[Provided data]
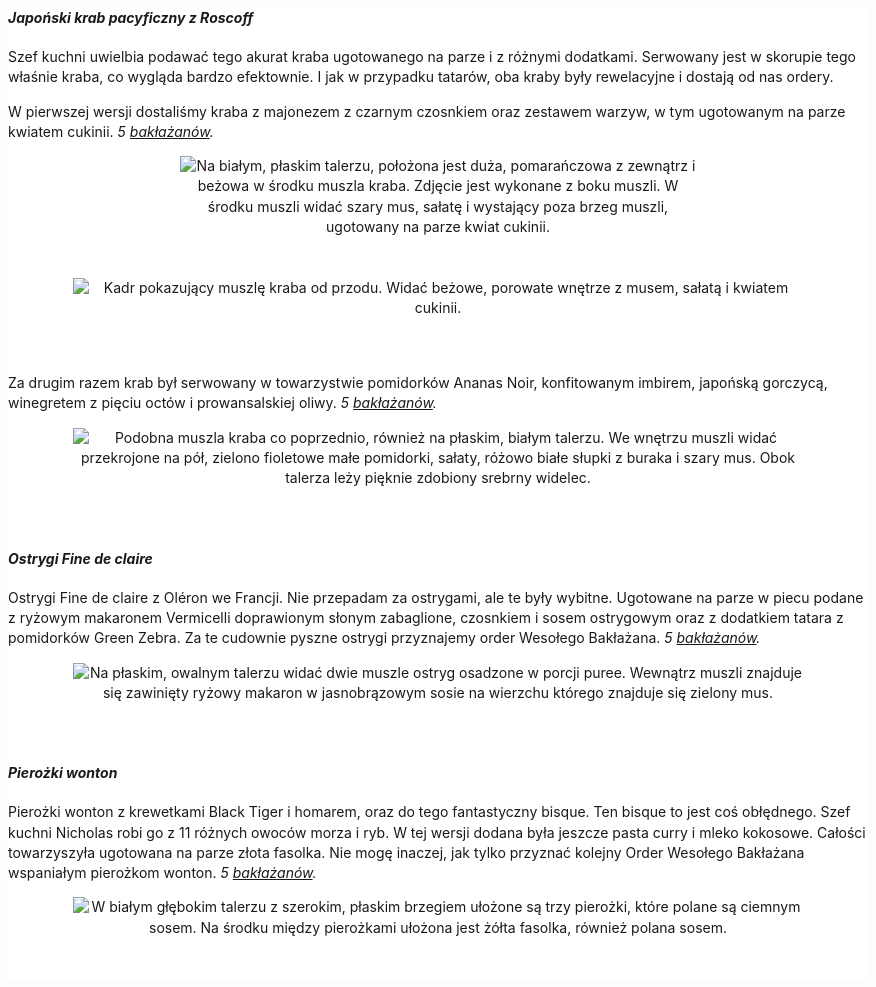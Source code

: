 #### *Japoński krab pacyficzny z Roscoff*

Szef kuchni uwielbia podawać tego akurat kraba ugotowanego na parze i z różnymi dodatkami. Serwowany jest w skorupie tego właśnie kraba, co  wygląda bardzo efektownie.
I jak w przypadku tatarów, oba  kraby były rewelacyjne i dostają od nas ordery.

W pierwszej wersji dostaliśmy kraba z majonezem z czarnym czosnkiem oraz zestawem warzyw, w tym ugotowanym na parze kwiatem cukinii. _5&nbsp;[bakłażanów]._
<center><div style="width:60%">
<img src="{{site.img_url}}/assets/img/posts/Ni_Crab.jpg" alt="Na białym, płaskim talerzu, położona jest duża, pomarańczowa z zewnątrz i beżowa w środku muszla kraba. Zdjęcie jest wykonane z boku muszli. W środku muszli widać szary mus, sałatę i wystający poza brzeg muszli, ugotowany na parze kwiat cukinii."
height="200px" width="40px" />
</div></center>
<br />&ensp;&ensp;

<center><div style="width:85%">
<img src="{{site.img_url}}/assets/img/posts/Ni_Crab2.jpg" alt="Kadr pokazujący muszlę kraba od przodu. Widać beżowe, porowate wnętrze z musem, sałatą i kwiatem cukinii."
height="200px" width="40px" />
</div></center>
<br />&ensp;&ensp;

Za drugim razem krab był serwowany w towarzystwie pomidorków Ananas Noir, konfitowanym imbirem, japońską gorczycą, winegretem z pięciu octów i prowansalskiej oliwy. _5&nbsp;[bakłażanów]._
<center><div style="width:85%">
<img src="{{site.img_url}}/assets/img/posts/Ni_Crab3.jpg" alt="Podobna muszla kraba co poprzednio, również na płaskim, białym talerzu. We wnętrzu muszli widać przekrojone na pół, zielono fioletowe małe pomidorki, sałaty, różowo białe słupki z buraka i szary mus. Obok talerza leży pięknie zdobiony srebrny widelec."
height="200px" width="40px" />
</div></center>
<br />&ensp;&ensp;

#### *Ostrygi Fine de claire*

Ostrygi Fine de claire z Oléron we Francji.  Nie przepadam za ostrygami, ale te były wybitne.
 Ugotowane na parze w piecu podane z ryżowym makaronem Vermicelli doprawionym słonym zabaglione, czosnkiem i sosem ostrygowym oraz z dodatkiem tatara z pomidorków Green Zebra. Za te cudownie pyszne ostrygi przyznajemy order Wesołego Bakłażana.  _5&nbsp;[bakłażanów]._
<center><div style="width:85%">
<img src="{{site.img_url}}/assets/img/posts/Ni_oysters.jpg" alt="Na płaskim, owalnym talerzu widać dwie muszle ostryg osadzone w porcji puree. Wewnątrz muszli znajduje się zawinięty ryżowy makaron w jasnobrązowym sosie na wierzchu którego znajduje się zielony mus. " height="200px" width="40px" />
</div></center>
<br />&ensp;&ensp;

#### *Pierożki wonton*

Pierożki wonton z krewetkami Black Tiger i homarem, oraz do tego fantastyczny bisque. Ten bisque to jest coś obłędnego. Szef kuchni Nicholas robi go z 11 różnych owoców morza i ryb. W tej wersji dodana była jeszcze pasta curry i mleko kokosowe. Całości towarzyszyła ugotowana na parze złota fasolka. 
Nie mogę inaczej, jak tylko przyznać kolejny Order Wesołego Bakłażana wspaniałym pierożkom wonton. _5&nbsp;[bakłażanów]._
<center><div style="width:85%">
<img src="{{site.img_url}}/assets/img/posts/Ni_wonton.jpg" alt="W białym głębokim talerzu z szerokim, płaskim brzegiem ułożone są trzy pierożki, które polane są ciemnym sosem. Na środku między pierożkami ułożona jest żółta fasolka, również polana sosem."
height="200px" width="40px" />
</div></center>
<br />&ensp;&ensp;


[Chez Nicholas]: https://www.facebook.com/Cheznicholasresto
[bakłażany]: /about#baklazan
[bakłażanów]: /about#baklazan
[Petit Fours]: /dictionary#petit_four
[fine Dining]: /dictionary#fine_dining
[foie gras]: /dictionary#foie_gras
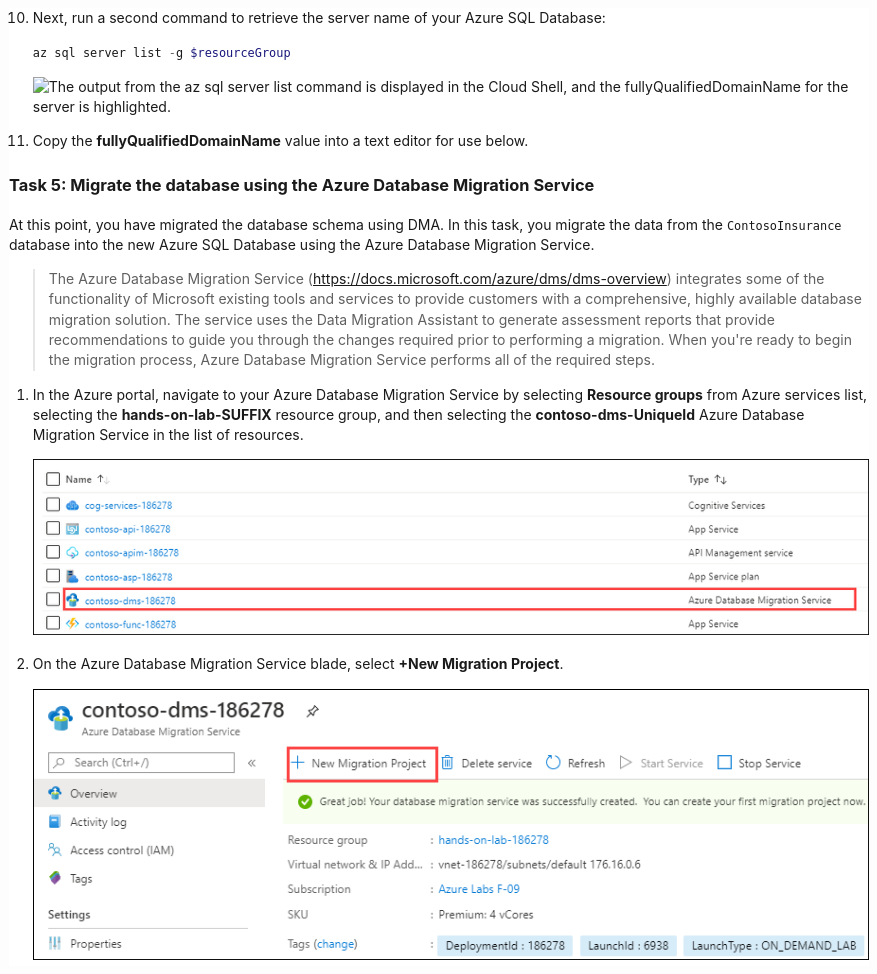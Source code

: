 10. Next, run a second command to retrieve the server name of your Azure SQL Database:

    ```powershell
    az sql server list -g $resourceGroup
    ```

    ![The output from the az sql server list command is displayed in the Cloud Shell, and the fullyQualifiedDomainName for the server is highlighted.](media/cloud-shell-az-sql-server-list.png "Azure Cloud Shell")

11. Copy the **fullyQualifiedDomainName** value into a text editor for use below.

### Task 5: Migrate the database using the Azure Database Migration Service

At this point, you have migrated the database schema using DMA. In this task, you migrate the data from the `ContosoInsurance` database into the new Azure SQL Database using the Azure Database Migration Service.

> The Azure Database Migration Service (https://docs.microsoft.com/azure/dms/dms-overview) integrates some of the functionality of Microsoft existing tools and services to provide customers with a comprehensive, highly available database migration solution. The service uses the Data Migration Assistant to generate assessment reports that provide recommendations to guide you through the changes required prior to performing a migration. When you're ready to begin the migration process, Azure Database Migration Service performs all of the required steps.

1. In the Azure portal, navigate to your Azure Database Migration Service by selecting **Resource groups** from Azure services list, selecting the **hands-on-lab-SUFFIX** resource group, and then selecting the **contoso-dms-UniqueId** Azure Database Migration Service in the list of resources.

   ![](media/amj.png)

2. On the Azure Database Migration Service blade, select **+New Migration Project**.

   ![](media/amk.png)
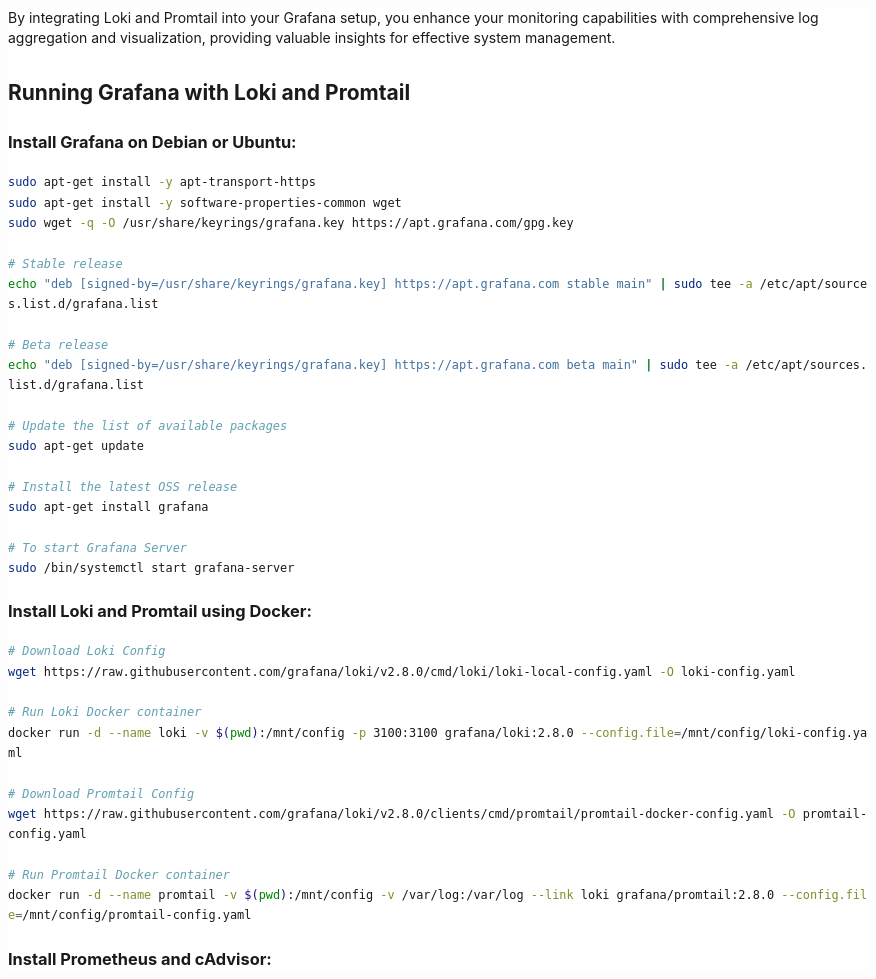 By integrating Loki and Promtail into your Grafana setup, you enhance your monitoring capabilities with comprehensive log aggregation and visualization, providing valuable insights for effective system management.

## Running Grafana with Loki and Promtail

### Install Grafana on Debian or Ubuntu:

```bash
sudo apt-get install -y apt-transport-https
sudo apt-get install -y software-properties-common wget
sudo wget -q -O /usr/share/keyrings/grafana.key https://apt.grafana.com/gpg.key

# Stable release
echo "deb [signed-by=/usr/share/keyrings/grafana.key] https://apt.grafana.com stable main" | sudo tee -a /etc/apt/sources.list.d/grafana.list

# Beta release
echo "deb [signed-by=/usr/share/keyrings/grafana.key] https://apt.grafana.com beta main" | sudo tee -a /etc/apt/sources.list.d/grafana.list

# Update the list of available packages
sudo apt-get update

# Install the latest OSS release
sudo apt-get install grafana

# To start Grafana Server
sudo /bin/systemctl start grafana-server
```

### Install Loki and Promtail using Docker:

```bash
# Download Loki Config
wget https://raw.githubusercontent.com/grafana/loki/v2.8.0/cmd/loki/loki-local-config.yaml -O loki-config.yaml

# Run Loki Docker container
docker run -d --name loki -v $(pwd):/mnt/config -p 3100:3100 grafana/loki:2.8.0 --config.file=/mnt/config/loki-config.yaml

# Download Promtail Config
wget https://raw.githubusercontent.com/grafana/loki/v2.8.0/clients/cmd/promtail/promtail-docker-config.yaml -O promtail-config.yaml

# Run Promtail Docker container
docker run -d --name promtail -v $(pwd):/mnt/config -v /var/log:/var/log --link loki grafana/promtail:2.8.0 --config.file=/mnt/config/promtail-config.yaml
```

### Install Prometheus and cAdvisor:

[Problem description]
Could you give the listing again exactly as it stands, minus any pictures?

[Output of the task]
Source code

: #### *Japoński krab pacyficzny z Roscoff*

Szef kuchni uwielbia podawać tego akurat kraba ugotowanego na parze i z różnymi dodatkami. Serwowany jest w skorupie tego właśnie kraba, co  wygląda bardzo efektownie.
I jak w przypadku tatarów, oba  kraby były rewelacyjne i dostają od nas ordery.

W pierwszej wersji dostaliśmy kraba z majonezem z czarnym czosnkiem oraz zestawem warzyw, w tym ugotowanym na parze kwiatem cukinii. _5&nbsp;[bakłażanów]._
<center><div style="width:60%">
<img src="{{site.img_url}}/assets/img/posts/Ni_Crab.jpg" alt="Na białym, płaskim talerzu, położona jest duża, pomarańczowa z zewnątrz i beżowa w środku muszla kraba. Zdjęcie jest wykonane z boku muszli. W środku muszli widać szary mus, sałatę i wystający poza brzeg muszli, ugotowany na parze kwiat cukinii."
height="200px" width="40px" />
</div></center>
<br />&ensp;&ensp;

<center><div style="width:85%">
<img src="{{site.img_url}}/assets/img/posts/Ni_Crab2.jpg" alt="Kadr pokazujący muszlę kraba od przodu. Widać beżowe, porowate wnętrze z musem, sałatą i kwiatem cukinii."
height="200px" width="40px" />
</div></center>
<br />&ensp;&ensp;

Za drugim razem krab był serwowany w towarzystwie pomidorków Ananas Noir, konfitowanym imbirem, japońską gorczycą, winegretem z pięciu octów i prowansalskiej oliwy. _5&nbsp;[bakłażanów]._
<center><div style="width:85%">
<img src="{{site.img_url}}/assets/img/posts/Ni_Crab3.jpg" alt="Podobna muszla kraba co poprzednio, również na płaskim, białym talerzu. We wnętrzu muszli widać przekrojone na pół, zielono fioletowe małe pomidorki, sałaty, różowo białe słupki z buraka i szary mus. Obok talerza leży pięknie zdobiony srebrny widelec."
height="200px" width="40px" />
</div></center>
<br />&ensp;&ensp;

#### *Ostrygi Fine de claire*

Ostrygi Fine de claire z Oléron we Francji.  Nie przepadam za ostrygami, ale te były wybitne.
 Ugotowane na parze w piecu podane z ryżowym makaronem Vermicelli doprawionym słonym zabaglione, czosnkiem i sosem ostrygowym oraz z dodatkiem tatara z pomidorków Green Zebra. Za te cudownie pyszne ostrygi przyznajemy order Wesołego Bakłażana.  _5&nbsp;[bakłażanów]._
<center><div style="width:85%">
<img src="{{site.img_url}}/assets/img/posts/Ni_oysters.jpg" alt="Na płaskim, owalnym talerzu widać dwie muszle ostryg osadzone w porcji puree. Wewnątrz muszli znajduje się zawinięty ryżowy makaron w jasnobrązowym sosie na wierzchu którego znajduje się zielony mus. " height="200px" width="40px" />
</div></center>
<br />&ensp;&ensp;

#### *Pierożki wonton*

Pierożki wonton z krewetkami Black Tiger i homarem, oraz do tego fantastyczny bisque. Ten bisque to jest coś obłędnego. Szef kuchni Nicholas robi go z 11 różnych owoców morza i ryb. W tej wersji dodana była jeszcze pasta curry i mleko kokosowe. Całości towarzyszyła ugotowana na parze złota fasolka. 
Nie mogę inaczej, jak tylko przyznać kolejny Order Wesołego Bakłażana wspaniałym pierożkom wonton. _5&nbsp;[bakłażanów]._
<center><div style="width:85%">
<img src="{{site.img_url}}/assets/img/posts/Ni_wonton.jpg" alt="W białym głębokim talerzu z szerokim, płaskim brzegiem ułożone są trzy pierożki, które polane są ciemnym sosem. Na środku między pierożkami ułożona jest żółta fasolka, również polana sosem."
height="200px" width="40px" />
</div></center>
<br />&ensp;&ensp;


[Chez Nicholas]: https://www.facebook.com/Cheznicholasresto
[bakłażany]: /about#baklazan
[bakłażanów]: /about#baklazan
[Petit Fours]: /dictionary#petit_four
[fine Dining]: /dictionary#fine_dining
[foie gras]: /dictionary#foie_gras
Source code

: 10. Next, run a second command to retrieve the server name of your Azure SQL Database:

    ```powershell
    az sql server list -g $resourceGroup
    ```

    ![The output from the az sql server list command is displayed in the Cloud Shell, and the fullyQualifiedDomainName for the server is highlighted.](media/cloud-shell-az-sql-server-list.png "Azure Cloud Shell")

11. Copy the **fullyQualifiedDomainName** value into a text editor for use below.

### Task 5: Migrate the database using the Azure Database Migration Service

At this point, you have migrated the database schema using DMA. In this task, you migrate the data from the `ContosoInsurance` database into the new Azure SQL Database using the Azure Database Migration Service.

> The Azure Database Migration Service (https://docs.microsoft.com/azure/dms/dms-overview) integrates some of the functionality of Microsoft existing tools and services to provide customers with a comprehensive, highly available database migration solution. The service uses the Data Migration Assistant to generate assessment reports that provide recommendations to guide you through the changes required prior to performing a migration. When you're ready to begin the migration process, Azure Database Migration Service performs all of the required steps.

1. In the Azure portal, navigate to your Azure Database Migration Service by selecting **Resource groups** from Azure services list, selecting the **hands-on-lab-SUFFIX** resource group, and then selecting the **contoso-dms-UniqueId** Azure Database Migration Service in the list of resources.

   ![](media/amj.png)

2. On the Azure Database Migration Service blade, select **+New Migration Project**.

   ![](media/amk.png)
 By integrating Loki and Promtail into your Grafana setup, you enhance your monitoring capabilities with comprehensive log aggregation and visualization, providing valuable insights for effective system management.

## Running Grafana with Loki and Promtail

### Install Grafana on Debian or Ubuntu:

```bash
sudo apt-get install -y apt-transport-https
sudo apt-get install -y software-properties-common wget
sudo wget -q -O /usr/share/keyrings/grafana.key https://apt.grafana.com/gpg.key

# Stable release
echo "deb [signed-by=/usr/share/keyrings/grafana.key] https://apt.grafana.com stable main" | sudo tee -a /etc/apt/sources.list.d/grafana.list

# Beta release
echo "deb [signed-by=/usr/share/keyrings/grafana.key] https://apt.grafana.com beta main" | sudo tee -a /etc/apt/sources.list.d/grafana.list

# Update the list of available packages
sudo apt-get update

# Install the latest OSS release
sudo apt-get install grafana

# To start Grafana Server
sudo /bin/systemctl start grafana-server
```

### Install Loki and Promtail using Docker:

```bash
# Download Loki Config
wget https://raw.githubusercontent.com/grafana/loki/v2.8.0/cmd/loki/loki-local-config.yaml -O loki-config.yaml

# Run Loki Docker container
docker run -d --name loki -v $(pwd):/mnt/config -p 3100:3100 grafana/loki:2.8.0 --config.file=/mnt/config/loki-config.yaml

# Download Promtail Config
wget https://raw.githubusercontent.com/grafana/loki/v2.8.0/clients/cmd/promtail/promtail-docker-config.yaml -O promtail-config.yaml

# Run Promtail Docker container
docker run -d --name promtail -v $(pwd):/mnt/config -v /var/log:/var/log --link loki grafana/promtail:2.8.0 --config.file=/mnt/config/promtail-config.yaml
```

### Install Prometheus and cAdvisor:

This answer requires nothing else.